Andy DeVane

Software engineer, Privacy goof, Sysadmin LARPer

I've added social interactions to my blog!

I’m very excited to announce that I’ve added two ways that you can interact with my blog posts! webmention and Mastodon replies! As I stated in my first post, I want this to be my home on the web. A part of that is being able to send and receive interactions from elsewhere on the web, while maintaining a record of those interactions here. As of writing, I can send, receive, and display interactions via webmentions from other sites on the IndieWeb (Although I still haven’t decided how to notify myself of those webmentions… HMU @wandy_dev if you have ideas to accomplish this) I can receive replies from Mastodon and display them below a blog post as well.

All of code for this implementation is in a replies.js file. I’m not trying to make a tutorial, but I can give you a quick overview of how I implemented this.

Workflow for Mastodon replies

I’ve built my site using Jekyll which lets you write your post in a markdown format, with optional metadata defined on the top of the markdown file in what Jekyll calls Front Matter For the Mastodon replies I first need a Mastodon post ID to include in the blog post’s frontmatter. The workflow goes like so:

  1. Create a blog post
  2. Create a Mastodon post that links to the blog post
  3. Copy the Mastodon post ID and add it to the front matter metadata then redeploy

The ID of the post gets placed into the DOM, and then pulled by replies.js.

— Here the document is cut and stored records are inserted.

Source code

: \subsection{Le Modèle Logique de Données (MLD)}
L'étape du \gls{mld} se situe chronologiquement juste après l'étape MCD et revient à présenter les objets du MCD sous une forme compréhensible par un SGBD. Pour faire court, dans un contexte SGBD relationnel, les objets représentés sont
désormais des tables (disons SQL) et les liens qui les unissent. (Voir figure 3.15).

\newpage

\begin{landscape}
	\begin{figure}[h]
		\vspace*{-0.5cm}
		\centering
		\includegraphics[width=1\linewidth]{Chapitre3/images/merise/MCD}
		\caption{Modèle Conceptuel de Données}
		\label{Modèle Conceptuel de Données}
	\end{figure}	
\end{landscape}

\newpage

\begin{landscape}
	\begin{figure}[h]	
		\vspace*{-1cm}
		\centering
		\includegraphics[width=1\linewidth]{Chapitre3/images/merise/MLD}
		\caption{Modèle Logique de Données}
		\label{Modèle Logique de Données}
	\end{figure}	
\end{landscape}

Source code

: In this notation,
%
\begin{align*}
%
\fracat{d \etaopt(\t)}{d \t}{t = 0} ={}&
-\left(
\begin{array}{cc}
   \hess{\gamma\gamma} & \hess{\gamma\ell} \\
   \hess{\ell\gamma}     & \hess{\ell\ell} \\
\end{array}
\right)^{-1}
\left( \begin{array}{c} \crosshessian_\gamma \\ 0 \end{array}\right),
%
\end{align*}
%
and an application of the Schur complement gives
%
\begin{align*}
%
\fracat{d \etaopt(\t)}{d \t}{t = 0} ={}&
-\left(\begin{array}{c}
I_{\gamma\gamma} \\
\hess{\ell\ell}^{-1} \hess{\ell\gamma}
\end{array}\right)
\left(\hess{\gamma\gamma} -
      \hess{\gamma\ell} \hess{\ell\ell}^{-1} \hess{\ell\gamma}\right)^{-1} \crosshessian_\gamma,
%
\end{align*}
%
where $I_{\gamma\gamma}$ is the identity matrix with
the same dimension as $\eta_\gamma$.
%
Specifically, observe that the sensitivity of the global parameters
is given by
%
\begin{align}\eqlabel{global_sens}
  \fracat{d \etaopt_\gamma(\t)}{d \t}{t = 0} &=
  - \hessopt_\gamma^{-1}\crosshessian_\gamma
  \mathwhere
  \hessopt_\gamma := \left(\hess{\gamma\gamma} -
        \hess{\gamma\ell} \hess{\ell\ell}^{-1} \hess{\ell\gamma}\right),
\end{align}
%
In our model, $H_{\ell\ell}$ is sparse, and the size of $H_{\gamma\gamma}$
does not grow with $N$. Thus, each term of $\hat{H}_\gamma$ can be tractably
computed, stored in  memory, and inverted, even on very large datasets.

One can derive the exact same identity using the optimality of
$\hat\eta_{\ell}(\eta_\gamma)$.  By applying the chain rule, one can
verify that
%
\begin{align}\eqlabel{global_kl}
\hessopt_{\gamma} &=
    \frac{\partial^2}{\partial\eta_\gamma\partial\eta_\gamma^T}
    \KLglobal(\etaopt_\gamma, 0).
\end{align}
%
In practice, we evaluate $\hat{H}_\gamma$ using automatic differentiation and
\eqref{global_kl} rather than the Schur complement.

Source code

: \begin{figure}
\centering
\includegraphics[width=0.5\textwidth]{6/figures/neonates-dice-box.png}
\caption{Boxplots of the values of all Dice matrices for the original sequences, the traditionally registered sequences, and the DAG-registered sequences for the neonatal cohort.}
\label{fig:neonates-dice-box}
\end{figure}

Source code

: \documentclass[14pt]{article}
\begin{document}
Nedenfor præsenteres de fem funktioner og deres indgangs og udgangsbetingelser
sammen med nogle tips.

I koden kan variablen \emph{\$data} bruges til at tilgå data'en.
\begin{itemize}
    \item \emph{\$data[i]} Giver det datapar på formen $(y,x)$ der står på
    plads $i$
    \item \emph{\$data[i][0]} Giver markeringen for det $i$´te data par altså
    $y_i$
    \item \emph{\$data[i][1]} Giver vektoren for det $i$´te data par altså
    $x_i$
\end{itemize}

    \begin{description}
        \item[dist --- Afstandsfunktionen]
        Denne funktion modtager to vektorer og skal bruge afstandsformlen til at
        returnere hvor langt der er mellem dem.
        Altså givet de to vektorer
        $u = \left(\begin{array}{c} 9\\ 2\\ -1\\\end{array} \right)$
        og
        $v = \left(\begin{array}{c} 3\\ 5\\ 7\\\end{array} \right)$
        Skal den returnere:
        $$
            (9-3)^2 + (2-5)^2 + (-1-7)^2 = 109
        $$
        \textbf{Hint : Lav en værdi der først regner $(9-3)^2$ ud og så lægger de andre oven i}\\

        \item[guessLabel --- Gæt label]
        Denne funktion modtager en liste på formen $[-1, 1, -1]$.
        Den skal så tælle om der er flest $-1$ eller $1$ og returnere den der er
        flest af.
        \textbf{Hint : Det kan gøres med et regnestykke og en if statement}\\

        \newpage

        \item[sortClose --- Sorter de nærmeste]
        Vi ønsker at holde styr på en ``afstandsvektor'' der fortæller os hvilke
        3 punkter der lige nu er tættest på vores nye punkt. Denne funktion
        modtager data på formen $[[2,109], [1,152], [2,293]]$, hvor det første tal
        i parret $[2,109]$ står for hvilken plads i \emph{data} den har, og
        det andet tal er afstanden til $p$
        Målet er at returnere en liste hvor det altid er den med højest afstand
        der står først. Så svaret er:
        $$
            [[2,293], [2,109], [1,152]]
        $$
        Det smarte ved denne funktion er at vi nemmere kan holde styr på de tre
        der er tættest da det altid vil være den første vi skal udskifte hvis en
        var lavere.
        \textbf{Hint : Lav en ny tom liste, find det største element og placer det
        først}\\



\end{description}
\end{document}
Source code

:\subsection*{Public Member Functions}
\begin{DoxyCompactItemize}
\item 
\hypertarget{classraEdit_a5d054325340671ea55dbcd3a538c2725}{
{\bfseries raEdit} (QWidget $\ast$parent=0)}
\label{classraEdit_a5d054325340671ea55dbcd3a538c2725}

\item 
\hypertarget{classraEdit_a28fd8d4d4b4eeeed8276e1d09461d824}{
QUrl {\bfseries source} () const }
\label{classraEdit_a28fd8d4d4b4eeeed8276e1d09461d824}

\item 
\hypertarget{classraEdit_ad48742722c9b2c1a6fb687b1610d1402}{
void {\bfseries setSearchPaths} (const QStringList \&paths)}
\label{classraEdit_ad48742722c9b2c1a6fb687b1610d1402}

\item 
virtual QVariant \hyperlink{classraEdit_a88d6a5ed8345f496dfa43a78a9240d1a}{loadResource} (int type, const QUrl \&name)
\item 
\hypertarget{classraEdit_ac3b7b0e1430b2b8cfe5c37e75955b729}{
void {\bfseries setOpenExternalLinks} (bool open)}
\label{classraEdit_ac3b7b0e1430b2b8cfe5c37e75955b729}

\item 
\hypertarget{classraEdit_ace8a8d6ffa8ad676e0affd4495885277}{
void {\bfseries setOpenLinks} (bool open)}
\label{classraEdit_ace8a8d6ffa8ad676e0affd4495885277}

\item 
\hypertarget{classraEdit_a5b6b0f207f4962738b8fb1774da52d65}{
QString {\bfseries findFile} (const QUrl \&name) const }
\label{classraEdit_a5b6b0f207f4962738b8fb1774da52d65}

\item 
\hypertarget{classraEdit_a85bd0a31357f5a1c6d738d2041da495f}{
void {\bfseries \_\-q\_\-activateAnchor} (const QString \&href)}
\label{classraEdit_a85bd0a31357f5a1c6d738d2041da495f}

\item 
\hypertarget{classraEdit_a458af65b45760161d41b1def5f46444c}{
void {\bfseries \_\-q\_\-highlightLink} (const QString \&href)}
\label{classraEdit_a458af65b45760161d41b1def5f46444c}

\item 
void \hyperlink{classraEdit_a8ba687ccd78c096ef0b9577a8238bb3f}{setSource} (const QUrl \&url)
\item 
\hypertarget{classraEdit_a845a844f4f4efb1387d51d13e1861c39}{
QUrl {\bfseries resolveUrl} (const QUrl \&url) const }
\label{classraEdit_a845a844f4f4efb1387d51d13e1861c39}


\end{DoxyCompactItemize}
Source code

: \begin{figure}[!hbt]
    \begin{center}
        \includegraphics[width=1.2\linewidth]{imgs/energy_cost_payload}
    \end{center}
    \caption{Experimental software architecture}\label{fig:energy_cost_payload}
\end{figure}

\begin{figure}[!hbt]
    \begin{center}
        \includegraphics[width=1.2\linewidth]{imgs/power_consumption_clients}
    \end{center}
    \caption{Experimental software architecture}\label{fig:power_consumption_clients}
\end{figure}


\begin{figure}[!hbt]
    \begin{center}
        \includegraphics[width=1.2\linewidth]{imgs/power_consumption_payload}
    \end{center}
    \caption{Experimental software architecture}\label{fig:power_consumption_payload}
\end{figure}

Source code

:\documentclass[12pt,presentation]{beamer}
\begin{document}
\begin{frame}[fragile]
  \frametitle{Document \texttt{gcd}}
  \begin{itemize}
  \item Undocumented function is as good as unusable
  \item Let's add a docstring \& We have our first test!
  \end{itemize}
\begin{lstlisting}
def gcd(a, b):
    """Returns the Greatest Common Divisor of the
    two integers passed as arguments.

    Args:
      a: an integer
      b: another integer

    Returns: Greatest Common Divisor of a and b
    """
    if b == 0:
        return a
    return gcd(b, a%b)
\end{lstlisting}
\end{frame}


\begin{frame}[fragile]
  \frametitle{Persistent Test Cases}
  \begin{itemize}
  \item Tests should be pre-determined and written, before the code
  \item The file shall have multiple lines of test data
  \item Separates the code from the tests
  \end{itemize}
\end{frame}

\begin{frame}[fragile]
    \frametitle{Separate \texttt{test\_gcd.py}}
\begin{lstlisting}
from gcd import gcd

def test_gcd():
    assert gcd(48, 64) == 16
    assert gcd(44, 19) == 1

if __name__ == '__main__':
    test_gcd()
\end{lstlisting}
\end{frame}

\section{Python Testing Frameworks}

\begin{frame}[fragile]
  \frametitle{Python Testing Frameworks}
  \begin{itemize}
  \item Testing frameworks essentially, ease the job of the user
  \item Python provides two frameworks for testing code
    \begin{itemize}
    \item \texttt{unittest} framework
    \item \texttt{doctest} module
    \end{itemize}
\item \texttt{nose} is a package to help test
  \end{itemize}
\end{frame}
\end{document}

The script will then make Mastodon API calls for retrieving replies. If we have no replies, it displays a call to action with a link back to the original Mastodon post. If we have no post id, that basically just means that comments are disabled and nothing shows up.

Cons to this implementation
  • You have to deploy twice to actually enable the Mastodon replies. I suppose this could be a pro or a con, depending how you look at it.
  • No cacheing. As Aral of the smallweb pointed out, popular posts with lots of replies have the potential to ddos their hosts. Fortunately I don’t have much of a following, so I doubt this will be an issue for me, but if you use my code as inspiration, just know that it fetches the posts every time the page loads.

I’d like to thank Ashley for her blog post that goes over the technical details of setting up webmentions. I used that as a starting place for my webmentions implementation.